— Excerpts from a dataset —
__________________________________________________
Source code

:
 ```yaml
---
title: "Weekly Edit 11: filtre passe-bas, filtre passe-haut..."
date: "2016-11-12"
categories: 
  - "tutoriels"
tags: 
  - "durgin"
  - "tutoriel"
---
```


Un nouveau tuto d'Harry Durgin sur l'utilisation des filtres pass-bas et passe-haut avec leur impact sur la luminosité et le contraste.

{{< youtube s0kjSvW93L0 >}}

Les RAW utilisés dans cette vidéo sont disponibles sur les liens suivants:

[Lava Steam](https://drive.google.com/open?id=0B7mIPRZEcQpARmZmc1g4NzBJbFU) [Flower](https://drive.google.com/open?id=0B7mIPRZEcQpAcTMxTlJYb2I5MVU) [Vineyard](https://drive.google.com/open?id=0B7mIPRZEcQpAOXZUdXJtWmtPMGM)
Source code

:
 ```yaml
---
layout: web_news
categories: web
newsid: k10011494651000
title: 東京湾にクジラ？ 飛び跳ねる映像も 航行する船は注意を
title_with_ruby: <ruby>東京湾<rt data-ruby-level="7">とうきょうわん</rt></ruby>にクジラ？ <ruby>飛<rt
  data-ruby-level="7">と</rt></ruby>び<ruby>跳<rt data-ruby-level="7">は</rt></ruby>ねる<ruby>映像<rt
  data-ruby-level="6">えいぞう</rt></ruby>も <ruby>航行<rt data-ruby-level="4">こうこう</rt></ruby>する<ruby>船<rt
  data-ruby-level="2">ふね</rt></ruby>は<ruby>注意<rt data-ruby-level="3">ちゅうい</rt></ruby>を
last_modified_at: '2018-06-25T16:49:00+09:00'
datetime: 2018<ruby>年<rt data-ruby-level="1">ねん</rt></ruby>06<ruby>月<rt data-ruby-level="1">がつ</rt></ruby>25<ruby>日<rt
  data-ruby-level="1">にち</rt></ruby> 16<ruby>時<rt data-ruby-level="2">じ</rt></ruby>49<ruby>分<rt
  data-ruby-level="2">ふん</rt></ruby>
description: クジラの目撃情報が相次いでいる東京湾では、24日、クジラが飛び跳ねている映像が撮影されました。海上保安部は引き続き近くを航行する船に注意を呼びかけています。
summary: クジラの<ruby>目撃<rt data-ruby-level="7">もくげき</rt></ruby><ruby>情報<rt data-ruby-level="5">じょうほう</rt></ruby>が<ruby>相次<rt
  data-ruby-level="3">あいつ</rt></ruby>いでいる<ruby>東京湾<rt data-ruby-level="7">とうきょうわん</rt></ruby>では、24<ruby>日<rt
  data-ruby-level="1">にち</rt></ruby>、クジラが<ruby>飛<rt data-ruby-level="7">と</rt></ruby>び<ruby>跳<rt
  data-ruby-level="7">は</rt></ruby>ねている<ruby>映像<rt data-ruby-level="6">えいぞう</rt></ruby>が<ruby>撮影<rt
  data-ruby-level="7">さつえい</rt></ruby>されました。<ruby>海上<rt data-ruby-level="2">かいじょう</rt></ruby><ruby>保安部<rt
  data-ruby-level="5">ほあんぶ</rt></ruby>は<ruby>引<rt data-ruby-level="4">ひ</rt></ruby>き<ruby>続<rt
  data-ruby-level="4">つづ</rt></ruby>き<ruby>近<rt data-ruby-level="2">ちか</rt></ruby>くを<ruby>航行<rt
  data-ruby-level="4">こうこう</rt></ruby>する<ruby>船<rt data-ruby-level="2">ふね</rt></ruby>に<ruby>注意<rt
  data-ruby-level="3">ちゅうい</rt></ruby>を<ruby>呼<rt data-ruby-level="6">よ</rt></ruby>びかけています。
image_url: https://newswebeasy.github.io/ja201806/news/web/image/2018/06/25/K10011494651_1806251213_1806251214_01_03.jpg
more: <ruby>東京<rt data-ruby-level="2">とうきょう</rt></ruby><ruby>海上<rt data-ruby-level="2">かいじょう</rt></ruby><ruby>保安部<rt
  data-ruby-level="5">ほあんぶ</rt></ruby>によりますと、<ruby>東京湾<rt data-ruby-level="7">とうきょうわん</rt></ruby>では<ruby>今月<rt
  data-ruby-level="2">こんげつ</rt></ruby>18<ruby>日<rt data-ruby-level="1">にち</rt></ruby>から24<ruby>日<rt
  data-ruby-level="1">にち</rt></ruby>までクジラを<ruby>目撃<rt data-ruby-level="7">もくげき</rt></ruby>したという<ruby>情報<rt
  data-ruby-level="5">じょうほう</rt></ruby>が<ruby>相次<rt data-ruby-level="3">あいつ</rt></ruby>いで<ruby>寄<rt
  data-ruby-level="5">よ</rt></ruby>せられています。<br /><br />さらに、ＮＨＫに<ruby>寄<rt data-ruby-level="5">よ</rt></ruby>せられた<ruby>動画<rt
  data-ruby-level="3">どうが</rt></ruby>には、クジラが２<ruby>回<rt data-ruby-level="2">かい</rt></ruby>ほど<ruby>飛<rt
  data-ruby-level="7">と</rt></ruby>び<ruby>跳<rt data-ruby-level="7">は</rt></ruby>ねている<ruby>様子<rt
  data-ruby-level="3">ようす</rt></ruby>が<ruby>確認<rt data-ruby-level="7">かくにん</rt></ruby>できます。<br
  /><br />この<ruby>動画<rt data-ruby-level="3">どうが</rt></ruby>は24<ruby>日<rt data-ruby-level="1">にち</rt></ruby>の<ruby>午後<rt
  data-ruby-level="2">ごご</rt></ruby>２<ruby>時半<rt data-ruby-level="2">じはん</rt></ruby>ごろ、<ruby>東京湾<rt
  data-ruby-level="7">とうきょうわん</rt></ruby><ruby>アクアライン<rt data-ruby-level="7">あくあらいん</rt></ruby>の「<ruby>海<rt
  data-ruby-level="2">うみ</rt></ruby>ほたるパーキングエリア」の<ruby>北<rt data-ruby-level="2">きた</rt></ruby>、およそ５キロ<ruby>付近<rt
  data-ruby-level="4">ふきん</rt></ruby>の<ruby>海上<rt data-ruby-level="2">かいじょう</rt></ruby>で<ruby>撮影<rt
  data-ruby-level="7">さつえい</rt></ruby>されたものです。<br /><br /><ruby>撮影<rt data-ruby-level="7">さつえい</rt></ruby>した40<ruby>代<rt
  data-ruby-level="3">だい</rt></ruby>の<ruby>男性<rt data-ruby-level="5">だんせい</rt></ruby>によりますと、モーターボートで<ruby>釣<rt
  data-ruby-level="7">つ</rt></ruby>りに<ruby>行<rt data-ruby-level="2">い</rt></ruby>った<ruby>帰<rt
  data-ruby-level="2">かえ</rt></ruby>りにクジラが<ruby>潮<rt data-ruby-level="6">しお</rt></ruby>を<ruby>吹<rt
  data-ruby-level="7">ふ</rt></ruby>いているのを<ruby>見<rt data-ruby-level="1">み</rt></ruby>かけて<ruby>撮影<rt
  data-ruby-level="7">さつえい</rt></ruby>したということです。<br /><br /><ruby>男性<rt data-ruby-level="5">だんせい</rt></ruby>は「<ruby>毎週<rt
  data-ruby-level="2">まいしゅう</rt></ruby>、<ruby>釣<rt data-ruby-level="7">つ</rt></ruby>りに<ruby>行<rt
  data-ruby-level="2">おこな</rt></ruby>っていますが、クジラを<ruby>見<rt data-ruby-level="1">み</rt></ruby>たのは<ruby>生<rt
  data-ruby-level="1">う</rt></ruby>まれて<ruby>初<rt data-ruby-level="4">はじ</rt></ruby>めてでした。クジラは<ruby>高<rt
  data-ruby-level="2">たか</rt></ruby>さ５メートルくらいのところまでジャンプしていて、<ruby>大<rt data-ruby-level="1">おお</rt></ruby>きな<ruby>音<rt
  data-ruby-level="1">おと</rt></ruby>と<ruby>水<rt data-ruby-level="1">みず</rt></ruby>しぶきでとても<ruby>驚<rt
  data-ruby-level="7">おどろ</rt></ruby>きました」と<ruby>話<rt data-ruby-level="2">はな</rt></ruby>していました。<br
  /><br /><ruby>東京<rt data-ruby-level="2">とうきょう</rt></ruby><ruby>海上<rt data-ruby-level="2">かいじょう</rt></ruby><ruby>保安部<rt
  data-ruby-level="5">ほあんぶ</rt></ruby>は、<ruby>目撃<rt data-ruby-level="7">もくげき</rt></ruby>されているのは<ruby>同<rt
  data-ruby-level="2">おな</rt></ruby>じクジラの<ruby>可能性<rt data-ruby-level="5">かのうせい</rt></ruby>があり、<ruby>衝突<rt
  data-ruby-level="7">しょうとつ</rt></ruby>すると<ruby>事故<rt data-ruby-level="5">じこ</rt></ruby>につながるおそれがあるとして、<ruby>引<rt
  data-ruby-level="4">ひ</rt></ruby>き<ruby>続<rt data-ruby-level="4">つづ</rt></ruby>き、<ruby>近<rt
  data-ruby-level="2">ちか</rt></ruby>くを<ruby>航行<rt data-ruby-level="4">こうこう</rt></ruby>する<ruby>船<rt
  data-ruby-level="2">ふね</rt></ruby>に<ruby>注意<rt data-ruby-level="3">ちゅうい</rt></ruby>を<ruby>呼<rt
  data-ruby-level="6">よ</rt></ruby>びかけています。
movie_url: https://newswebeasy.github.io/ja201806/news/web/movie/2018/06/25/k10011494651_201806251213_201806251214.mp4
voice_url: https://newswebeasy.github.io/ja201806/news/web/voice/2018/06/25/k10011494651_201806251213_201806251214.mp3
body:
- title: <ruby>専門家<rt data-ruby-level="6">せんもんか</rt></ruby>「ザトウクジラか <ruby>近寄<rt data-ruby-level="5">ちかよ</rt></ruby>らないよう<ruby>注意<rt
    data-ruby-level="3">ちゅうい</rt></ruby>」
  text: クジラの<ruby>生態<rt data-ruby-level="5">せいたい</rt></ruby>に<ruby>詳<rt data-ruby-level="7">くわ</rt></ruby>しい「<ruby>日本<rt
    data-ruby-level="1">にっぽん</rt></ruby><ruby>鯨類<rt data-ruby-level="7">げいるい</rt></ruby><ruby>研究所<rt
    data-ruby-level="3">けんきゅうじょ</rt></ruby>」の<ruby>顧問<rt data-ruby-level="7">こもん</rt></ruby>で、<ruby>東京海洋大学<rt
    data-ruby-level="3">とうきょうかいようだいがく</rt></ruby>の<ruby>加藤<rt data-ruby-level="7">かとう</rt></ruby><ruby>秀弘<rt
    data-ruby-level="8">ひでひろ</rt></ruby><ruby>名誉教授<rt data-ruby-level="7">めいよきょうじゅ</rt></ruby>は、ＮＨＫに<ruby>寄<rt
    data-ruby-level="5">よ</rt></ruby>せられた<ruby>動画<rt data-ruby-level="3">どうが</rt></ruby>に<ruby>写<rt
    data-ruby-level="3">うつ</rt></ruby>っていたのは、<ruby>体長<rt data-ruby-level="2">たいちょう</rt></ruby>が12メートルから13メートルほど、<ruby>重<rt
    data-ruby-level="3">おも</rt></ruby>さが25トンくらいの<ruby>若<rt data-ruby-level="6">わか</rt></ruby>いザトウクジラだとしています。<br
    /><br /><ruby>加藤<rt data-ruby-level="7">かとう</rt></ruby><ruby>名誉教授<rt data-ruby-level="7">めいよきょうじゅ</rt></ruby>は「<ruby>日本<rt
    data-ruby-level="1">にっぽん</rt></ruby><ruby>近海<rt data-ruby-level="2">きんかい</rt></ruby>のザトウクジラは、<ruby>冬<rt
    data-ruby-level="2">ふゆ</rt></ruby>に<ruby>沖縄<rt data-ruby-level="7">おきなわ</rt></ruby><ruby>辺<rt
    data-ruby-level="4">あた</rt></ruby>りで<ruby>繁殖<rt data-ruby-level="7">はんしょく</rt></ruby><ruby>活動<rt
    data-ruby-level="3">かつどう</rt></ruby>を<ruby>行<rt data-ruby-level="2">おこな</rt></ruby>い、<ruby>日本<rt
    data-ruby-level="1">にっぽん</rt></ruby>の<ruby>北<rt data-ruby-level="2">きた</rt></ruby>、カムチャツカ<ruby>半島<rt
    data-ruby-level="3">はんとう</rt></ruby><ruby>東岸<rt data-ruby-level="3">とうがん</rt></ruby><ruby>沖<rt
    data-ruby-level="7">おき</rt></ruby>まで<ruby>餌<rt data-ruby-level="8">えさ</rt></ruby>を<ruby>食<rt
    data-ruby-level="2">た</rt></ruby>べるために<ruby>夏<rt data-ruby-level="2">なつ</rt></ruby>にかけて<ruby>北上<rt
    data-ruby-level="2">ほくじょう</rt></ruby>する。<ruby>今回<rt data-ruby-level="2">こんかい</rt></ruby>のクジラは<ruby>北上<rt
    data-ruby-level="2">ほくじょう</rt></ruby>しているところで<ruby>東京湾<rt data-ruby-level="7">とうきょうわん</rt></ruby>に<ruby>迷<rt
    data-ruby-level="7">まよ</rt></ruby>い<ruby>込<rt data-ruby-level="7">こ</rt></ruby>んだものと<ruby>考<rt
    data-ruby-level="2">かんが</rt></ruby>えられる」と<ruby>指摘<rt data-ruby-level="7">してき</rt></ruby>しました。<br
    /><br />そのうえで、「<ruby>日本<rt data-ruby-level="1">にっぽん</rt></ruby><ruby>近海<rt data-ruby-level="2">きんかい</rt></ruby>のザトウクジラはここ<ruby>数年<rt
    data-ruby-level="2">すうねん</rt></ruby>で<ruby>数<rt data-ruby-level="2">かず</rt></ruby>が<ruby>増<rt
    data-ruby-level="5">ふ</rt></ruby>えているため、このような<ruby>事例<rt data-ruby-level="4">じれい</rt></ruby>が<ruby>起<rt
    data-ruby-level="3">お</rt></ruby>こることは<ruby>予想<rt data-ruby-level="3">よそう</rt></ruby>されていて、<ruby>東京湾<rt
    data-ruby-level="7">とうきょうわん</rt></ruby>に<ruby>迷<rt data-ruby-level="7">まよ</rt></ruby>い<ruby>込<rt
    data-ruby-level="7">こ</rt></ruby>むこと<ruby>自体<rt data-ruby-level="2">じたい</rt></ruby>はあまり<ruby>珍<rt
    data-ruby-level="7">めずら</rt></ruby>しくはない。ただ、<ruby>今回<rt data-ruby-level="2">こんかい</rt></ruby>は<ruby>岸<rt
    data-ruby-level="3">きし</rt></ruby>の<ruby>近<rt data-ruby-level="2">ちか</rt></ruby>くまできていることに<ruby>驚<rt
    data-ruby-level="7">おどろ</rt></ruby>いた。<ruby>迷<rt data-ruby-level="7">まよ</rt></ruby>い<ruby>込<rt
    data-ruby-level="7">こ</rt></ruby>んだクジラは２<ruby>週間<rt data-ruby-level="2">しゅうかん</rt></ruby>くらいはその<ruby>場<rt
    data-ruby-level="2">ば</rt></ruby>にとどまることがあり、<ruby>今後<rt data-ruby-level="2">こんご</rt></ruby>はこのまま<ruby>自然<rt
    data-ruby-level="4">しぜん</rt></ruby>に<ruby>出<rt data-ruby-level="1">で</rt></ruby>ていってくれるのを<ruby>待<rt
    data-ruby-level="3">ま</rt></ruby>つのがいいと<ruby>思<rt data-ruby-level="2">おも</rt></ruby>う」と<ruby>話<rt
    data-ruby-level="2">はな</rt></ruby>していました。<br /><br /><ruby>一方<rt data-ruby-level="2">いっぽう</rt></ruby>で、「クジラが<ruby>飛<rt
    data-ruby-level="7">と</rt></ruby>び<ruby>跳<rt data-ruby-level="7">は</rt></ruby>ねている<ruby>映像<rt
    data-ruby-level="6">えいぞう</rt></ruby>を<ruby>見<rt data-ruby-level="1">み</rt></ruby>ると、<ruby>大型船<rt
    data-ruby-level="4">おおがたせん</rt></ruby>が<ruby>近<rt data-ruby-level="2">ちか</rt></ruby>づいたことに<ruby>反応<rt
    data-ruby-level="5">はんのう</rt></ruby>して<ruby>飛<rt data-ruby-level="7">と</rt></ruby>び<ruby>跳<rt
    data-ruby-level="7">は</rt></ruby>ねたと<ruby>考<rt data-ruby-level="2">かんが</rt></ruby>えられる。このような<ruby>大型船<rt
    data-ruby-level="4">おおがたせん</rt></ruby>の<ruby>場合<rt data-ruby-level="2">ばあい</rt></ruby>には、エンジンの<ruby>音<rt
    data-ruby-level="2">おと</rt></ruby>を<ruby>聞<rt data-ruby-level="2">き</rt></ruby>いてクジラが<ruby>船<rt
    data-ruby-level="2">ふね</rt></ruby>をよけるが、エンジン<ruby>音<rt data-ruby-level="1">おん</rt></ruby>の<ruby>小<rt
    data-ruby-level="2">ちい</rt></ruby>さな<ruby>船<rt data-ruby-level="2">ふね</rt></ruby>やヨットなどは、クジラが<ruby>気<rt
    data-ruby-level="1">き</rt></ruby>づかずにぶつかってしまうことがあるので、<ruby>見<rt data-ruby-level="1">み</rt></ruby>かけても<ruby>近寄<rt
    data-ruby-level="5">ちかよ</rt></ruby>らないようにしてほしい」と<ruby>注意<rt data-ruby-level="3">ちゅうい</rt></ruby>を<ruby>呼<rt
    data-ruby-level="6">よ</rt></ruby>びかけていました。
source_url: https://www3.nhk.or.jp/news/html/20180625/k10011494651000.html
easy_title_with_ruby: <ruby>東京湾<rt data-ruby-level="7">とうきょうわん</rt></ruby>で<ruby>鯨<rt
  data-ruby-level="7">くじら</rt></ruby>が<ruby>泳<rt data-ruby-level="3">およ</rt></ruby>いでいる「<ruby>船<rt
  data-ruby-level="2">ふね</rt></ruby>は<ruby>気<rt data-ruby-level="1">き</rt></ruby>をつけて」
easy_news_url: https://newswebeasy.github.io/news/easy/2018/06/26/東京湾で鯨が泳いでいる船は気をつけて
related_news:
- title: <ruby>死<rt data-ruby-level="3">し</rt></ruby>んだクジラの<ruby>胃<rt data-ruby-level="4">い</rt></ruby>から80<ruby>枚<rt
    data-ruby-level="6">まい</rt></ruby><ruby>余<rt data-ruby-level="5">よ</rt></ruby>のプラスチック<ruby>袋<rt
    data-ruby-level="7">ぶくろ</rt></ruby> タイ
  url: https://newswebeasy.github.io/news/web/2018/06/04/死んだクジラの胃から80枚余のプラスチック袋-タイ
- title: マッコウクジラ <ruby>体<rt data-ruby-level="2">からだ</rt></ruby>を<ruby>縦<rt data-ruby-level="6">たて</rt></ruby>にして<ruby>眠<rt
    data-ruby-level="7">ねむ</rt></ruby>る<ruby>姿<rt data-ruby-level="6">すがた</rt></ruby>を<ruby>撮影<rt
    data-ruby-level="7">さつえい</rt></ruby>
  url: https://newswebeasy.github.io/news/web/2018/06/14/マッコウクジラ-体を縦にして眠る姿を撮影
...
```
__________________________________________________
Check every line of the entries above, and copy those that carry the string "えられる".

— Task solution —
    data-ruby-level="2">かんが</rt></ruby>えられる」と<ruby>指摘<rt data-ruby-level="7">してき</rt></ruby>しました。<br
    data-ruby-level="7">は</rt></ruby>ねたと<ruby>考<rt data-ruby-level="2">かんが</rt></ruby>えられる。このような<ruby>大型船<rt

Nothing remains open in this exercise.